Article Text
Abstract
Background Singapore has a growing ageing population with an increase in chronic progressive illnesses. The need for advance care planning (ACP) has become increasingly important. It has been found that ACP is better accepted by the patient when offered by their doctor. Unfortunately, many institutions have struggled to get the main stakeholders involved.
Our aim was to integrate ACP into daily clinical practice- a systematic and sustainable model for ACP implementation in a general medical unit in an acute hospital, targetting the population who would most benefit from it.
Methods Implementation involved a three-pronged approach of promoting awareness, facilitator training and formal screening, using triggers- age >75 years, poor premorbid function and more than 3 recurrent admissions in a year. These triggers apply to our target group, and their simplicity makes it easy for clinicians to remember and implement.

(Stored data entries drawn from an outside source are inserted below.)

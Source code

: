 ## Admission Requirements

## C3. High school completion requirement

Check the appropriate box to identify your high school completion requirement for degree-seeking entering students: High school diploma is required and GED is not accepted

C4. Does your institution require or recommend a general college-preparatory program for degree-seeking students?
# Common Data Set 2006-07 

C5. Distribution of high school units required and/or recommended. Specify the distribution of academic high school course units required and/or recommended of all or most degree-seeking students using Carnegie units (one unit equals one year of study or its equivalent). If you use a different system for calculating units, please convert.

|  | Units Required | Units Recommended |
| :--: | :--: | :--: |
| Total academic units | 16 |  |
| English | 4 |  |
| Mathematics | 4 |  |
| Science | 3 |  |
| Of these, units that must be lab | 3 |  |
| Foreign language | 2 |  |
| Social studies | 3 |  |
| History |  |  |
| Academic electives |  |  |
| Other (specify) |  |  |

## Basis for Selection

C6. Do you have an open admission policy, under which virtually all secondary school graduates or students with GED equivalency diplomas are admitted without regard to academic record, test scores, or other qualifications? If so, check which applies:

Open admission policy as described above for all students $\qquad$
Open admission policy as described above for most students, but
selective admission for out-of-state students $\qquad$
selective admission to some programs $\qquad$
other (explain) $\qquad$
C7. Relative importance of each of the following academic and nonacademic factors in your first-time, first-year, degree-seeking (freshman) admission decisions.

Reminders were relayed via email to the teams involved in the care of the patients, to initiate ACP discussions.
Results The implementation of ACP in the medical unit, occurred in phases.

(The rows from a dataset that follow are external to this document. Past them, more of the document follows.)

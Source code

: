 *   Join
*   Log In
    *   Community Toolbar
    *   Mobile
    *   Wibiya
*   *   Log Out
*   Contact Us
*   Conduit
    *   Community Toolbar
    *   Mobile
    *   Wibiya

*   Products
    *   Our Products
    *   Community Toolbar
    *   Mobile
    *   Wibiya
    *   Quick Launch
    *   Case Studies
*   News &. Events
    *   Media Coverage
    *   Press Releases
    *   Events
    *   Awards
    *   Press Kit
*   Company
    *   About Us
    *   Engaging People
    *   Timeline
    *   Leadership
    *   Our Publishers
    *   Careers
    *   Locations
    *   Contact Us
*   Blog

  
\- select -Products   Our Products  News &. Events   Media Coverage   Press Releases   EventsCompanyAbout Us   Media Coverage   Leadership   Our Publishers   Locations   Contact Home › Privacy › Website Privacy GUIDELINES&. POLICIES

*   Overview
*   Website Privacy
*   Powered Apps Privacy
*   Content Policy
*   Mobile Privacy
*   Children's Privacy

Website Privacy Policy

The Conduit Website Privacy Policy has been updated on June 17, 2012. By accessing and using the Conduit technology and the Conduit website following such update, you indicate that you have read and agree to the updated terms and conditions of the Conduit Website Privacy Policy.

From 2013–2014, the number of ACP discussions doubled with promotion of ACP and facilitator training.
From 2015–2016, the numbers increased by 60% after introduction of formal screening for new admissions using our three key triggers.
In 2017, these numbers were maintained even after we stopped formal screening and email reminders.
Conclusion ACP rates increased, using the three-pronged approach of implementation, with improved sustainability and consistency.
Future initiatives may focus on refining the triggers, and incorporating them into medical records systems.